I was poised and ready to join a really great Southern Rock band in the 80's, whose drummer was leaving to do "Godspell". But right before he left....the Country Music craze hit hard. Circa 1982 or thereabouts. We had to change the show to a Country show, because our agent had a whole list of Country Music places that were hiring. I never played or listened to Country. I was a little deflated, as I was a big Southern Rock junkie.
It turned out to be musically one of the best things I ever did, not shying away from a gig I knew nothing about. I still use those experiences to this day. The moral...take the gig. You never know what will come out of it.
 

w3r1_drums

Senior Member
if you like the music enough to enjoy playing it

and can make money from it

and can stand the people you'll be playing/touring/whatnot with

then I say go for it
 

CommanderRoss

Silver Member
I use the example of Philip "Fish" Fisher of Fishbone. Loved them in the 80's and then he got asked to drum for Justin Timberlake when he left N'SYNC.
Many fans thought he'd NEVER take that gig as Justin's music was a 180 from Fishbone's.
Guess what...he's drumming for Justin.

Why? $$$

Fisher ain't no fool and he probably saw the opportunity to play for someone who was already engineer of the popularity train. He also knew playing in small clubs and bars wouldn't take him to the next level in being a professional drummer.

I'd do the same thing were I in his shoes. I've purposely studied (and sometimes played) about every genre of music just so I can be ready if something like this came up.

Do the gig, man. Do it with no delay!
 

Steady Freddy

Pioneer Member
Exposure!!!! Playing out can sometimes lead to other opportunities. You never know who may be listening.
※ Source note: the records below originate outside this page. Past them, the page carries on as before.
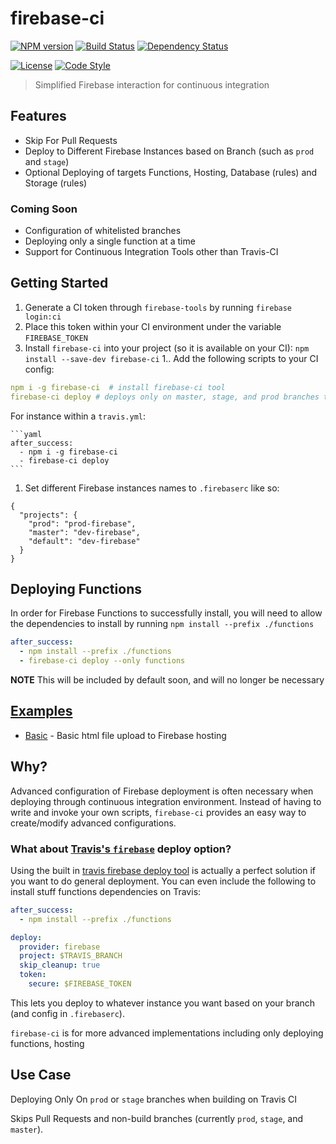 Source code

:# firebase-ci

[![NPM version][npm-image]][npm-url]
[![Build Status][travis-image]][travis-url]
[![Dependency Status][daviddm-image]][daviddm-url]
<!-- [![Code Climate][climate-image]][climate-url] -->
[![License][license-image]][license-url]
[![Code Style][code-style-image]][code-style-url]

> Simplified Firebase interaction for continuous integration

## Features
* Skip For Pull Requests
* Deploy to Different Firebase Instances based on Branch (such as `prod` and `stage`)
* Optional Deploying of targets Functions, Hosting, Database (rules) and Storage (rules)

### Coming Soon
* Configuration of whitelisted branches
* Deploying only a single function at a time
* Support for Continuous Integration Tools other than Travis-CI

## Getting Started

1. Generate a CI token through `firebase-tools` by running `firebase login:ci`
1. Place this token within your CI environment under the variable `FIREBASE_TOKEN`
1. Install `firebase-ci` into your project (so it is available on your CI): `npm install --save-dev firebase-ci`
1.. Add the following scripts to your CI config:

  ```yaml
  npm i -g firebase-ci  # install firebase-ci tool
  firebase-ci deploy # deploys only on master, stage, and prod branches to matching project in .firebaserc
  ```

  For instance within a `travis.yml`:

    ```yaml
    after_success:
      - npm i -g firebase-ci
      - firebase-ci deploy
    ```

1. Set different Firebase instances names to `.firebaserc` like so:
```
{
  "projects": {
    "prod": "prod-firebase",
    "master": "dev-firebase",
    "default": "dev-firebase"
  }
}
```

## Deploying Functions

In order for Firebase Functions to successfully install, you will need to allow the dependencies to install by running `npm install --prefix ./functions`

```yaml
after_success:
  - npm install --prefix ./functions
  - firebase-ci deploy --only functions
```

**NOTE** This will be included by default soon, and will no longer be necessary

## [Examples](/examples)

* [Basic](/examples/basic) - Basic html file upload to Firebase hosting

## Why?
Advanced configuration of Firebase deployment is often necessary when deploying through continuous integration environment. Instead of having to write and invoke your own scripts, `firebase-ci` provides an easy way to  create/modify advanced configurations.

### What about [Travis's `firebase`](https://docs.travis-ci.com/user/deployment/firebase/) deploy option?

Using the built in [travis firebase deploy tool](https://docs.travis-ci.com/user/deployment/firebase/) is actually a perfect solution if you want to do general deployment. You can even include the following to install stuff functions dependencies on Travis:

```yaml
after_success:
  - npm install --prefix ./functions

deploy:
  provider: firebase
  project: $TRAVIS_BRANCH
  skip_cleanup: true
  token:
    secure: $FIREBASE_TOKEN
```

This lets you deploy to whatever instance you want based on your branch (and config in `.firebaserc`).

`firebase-ci` is for more advanced implementations including only deploying functions, hosting

## Use Case

Deploying Only On `prod` or `stage` branches when building on Travis CI

Skips Pull Requests and non-build branches (currently `prod`, `stage`, and `master`).


[npm-image]: https://img.shields.io/npm/v/firebase-ci.svg?style=flat-square
[npm-url]: https://npmjs.org/package/firebase-ci
[travis-image]: https://img.shields.io/travis/prescottprue/firebase-ci/master.svg?style=flat-square
[travis-url]: https://travis-ci.org/prescottprue/firebase-ci
[daviddm-image]: https://img.shields.io/david/prescottprue/firebase-ci.svg?style=flat-square
[daviddm-url]: https://david-dm.org/prescottprue/firebase-ci
[climate-image]: https://img.shields.io/codeclimate/github/prescottprue/firebase-ci.svg?style=flat-square
[climate-url]: https://codeclimate.com/github/prescottprue/firebase-ci
[coverage-image]: https://img.shields.io/codeclimate/coverage/github/prescottprue/firebase-ci.svg?style=flat-square
[coverage-url]: https://codeclimate.com/github/prescottprue/firebase-ci
[license-image]: https://img.shields.io/npm/l/firebase-ci.svg?style=flat-square
[license-url]: https://github.com/prescottprue/firebase-ci/blob/master/LICENSE
[code-style-image]: https://img.shields.io/badge/code%20style-standard-brightgreen.svg?style=flat-square
[code-style-url]: http://standardjs.com/
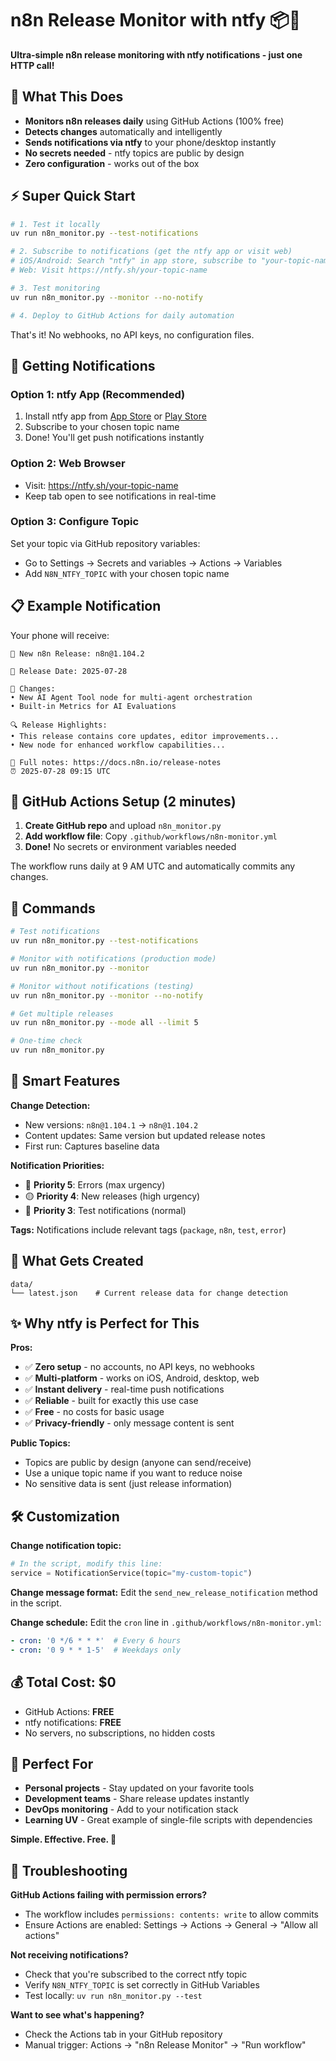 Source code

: # n8n Release Monitor with ntfy 📦📱

**Ultra-simple n8n release monitoring with ntfy notifications - just one HTTP call!**

## 🚀 What This Does

- **Monitors n8n releases daily** using GitHub Actions (100% free)
- **Detects changes** automatically and intelligently  
- **Sends notifications via ntfy** to your phone/desktop instantly
- **No secrets needed** - ntfy topics are public by design
- **Zero configuration** - works out of the box

## ⚡ Super Quick Start

```bash
# 1. Test it locally
uv run n8n_monitor.py --test-notifications

# 2. Subscribe to notifications (get the ntfy app or visit web)
# iOS/Android: Search "ntfy" in app store, subscribe to "your-topic-name"  
# Web: Visit https://ntfy.sh/your-topic-name

# 3. Test monitoring
uv run n8n_monitor.py --monitor --no-notify

# 4. Deploy to GitHub Actions for daily automation
```

That's it! No webhooks, no API keys, no configuration files.

## 📱 Getting Notifications

### Option 1: ntfy App (Recommended)
1. Install ntfy app from [App Store](https://apps.apple.com/us/app/ntfy/id1625396347) or [Play Store](https://play.google.com/store/apps/details?id=io.heckel.ntfy)
2. Subscribe to your chosen topic name
3. Done! You'll get push notifications instantly

### Option 2: Web Browser
- Visit: https://ntfy.sh/your-topic-name
- Keep tab open to see notifications in real-time

### Option 3: Configure Topic
Set your topic via GitHub repository variables:
- Go to Settings → Secrets and variables → Actions → Variables  
- Add `N8N_NTFY_TOPIC` with your chosen topic name

## 📋 Example Notification

Your phone will receive:
```
🎉 New n8n Release: n8n@1.104.2

📅 Release Date: 2025-07-28

📝 Changes:
• New AI Agent Tool node for multi-agent orchestration
• Built-in Metrics for AI Evaluations

🔍 Release Highlights:
• This release contains core updates, editor improvements...
• New node for enhanced workflow capabilities...

🔗 Full notes: https://docs.n8n.io/release-notes
⏰ 2025-07-28 09:15 UTC
```

## 🤖 GitHub Actions Setup (2 minutes)

1. **Create GitHub repo** and upload `n8n_monitor.py`
2. **Add workflow file**: Copy `.github/workflows/n8n-monitor.yml`  
3. **Done!** No secrets or environment variables needed

The workflow runs daily at 9 AM UTC and automatically commits any changes.

## 🔧 Commands

```bash
# Test notifications
uv run n8n_monitor.py --test-notifications

# Monitor with notifications (production mode)
uv run n8n_monitor.py --monitor

# Monitor without notifications (testing)
uv run n8n_monitor.py --monitor --no-notify

# Get multiple releases
uv run n8n_monitor.py --mode all --limit 5

# One-time check
uv run n8n_monitor.py
```

## 🎯 Smart Features

**Change Detection:**
- New versions: `n8n@1.104.1` → `n8n@1.104.2`
- Content updates: Same version but updated release notes
- First run: Captures baseline data

**Notification Priorities:**
- 🔴 **Priority 5**: Errors (max urgency)
- 🟡 **Priority 4**: New releases (high urgency)  
- 🔵 **Priority 3**: Test notifications (normal)

**Tags:** Notifications include relevant tags (`package`, `n8n`, `test`, `error`)

## 📁 What Gets Created

```
data/
└── latest.json    # Current release data for change detection
```

## ✨ Why ntfy is Perfect for This

**Pros:**
- ✅ **Zero setup** - no accounts, no API keys, no webhooks
- ✅ **Multi-platform** - works on iOS, Android, desktop, web
- ✅ **Instant delivery** - real-time push notifications
- ✅ **Reliable** - built for exactly this use case
- ✅ **Free** - no costs for basic usage
- ✅ **Privacy-friendly** - only message content is sent

**Public Topics:**
- Topics are public by design (anyone can send/receive)
- Use a unique topic name if you want to reduce noise
- No sensitive data is sent (just release information)

## 🛠 Customization

**Change notification topic:**
```python
# In the script, modify this line:
service = NotificationService(topic="my-custom-topic")
```

**Change message format:**
Edit the `send_new_release_notification` method in the script.

**Change schedule:**
Edit the `cron` line in `.github/workflows/n8n-monitor.yml`:
```yaml
- cron: '0 */6 * * *'  # Every 6 hours
- cron: '0 9 * * 1-5'  # Weekdays only
```

## 💰 Total Cost: $0

- GitHub Actions: **FREE**
- ntfy notifications: **FREE** 
- No servers, no subscriptions, no hidden costs

## 🎉 Perfect For

- **Personal projects** - Stay updated on your favorite tools
- **Development teams** - Share release updates instantly  
- **DevOps monitoring** - Add to your notification stack
- **Learning UV** - Great example of single-file scripts with dependencies

**Simple. Effective. Free. 🎯**

## 🔧 Troubleshooting

**GitHub Actions failing with permission errors?**
- The workflow includes `permissions: contents: write` to allow commits
- Ensure Actions are enabled: Settings → Actions → General → "Allow all actions"

**Not receiving notifications?**
- Check that you're subscribed to the correct ntfy topic
- Verify `N8N_NTFY_TOPIC` is set correctly in GitHub Variables
- Test locally: `uv run n8n_monitor.py --test`

**Want to see what's happening?**
- Check the Actions tab in your GitHub repository
- Manual trigger: Actions → "n8n Release Monitor" → "Run workflow"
The more people you play in front of the better.
 

JohnW

Silver Member
"What's more abstract than sound?" -Bob Moses

Enjoy the experience and throw everything you have into it!
 

philrudd

Senior Member
I was poised and ready to join a really great Southern Rock band in the 80's, whose drummer was leaving to do "Godspell". But right before he left....the Country Music craze hit hard. Circa 1982 or thereabouts. We had to change the show to a Country show, because our agent had a whole list of Country Music places that were hiring. I never played or listened to Country. I was a little deflated, as I was a big Southern Rock junkie.
It turned out to be musically one of the best things I ever did, not shying away from a gig I knew nothing about. I still use those experiences to this day. The moral...take the gig. You never know what will come out of it.
This.

And I'd only add one thing: when is it NOT fun to play the drums? Is playing music you're not a fan of really such a hardship - especially when you're getting paid for it? I'm not a fan of the Eagles - rather dislike them, actually - but kicking out a 2-and-4 on 'Take It Easy' beats the hell out of staying at home and searching for a new series to watch on Netflix.
 

bearblastbeats

Senior Member
Popularity wasn't the term I was going for but recognition is.

The band isn't a signed or paying gig. They are local and have been able to play a few fest but they are not a full time touring band.